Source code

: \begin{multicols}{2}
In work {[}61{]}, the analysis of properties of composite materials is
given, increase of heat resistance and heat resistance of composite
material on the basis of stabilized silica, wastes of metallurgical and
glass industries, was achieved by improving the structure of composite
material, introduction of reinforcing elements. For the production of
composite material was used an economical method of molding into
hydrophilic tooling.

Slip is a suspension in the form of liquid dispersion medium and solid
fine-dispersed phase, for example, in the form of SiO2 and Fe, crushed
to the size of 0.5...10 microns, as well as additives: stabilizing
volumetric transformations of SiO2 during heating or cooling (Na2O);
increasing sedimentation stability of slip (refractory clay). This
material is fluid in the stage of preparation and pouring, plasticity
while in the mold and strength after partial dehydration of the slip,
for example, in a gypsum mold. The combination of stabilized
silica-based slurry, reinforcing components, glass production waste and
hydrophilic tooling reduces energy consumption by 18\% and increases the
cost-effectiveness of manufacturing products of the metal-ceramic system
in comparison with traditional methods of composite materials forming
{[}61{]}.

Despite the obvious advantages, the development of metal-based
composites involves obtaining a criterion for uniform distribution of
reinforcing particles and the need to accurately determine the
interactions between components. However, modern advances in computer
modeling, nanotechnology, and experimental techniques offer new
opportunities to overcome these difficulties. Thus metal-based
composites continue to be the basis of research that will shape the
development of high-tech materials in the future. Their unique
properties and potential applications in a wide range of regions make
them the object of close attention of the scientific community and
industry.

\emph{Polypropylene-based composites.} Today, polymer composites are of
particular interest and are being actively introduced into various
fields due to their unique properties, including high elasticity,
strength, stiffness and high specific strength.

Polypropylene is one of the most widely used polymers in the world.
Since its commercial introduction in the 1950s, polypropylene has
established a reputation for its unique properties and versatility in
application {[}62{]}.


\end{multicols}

----

**Required action**
Look through the entries and work out how many lines have the word "materials" in them; reply with that number only.

**Your solution**
3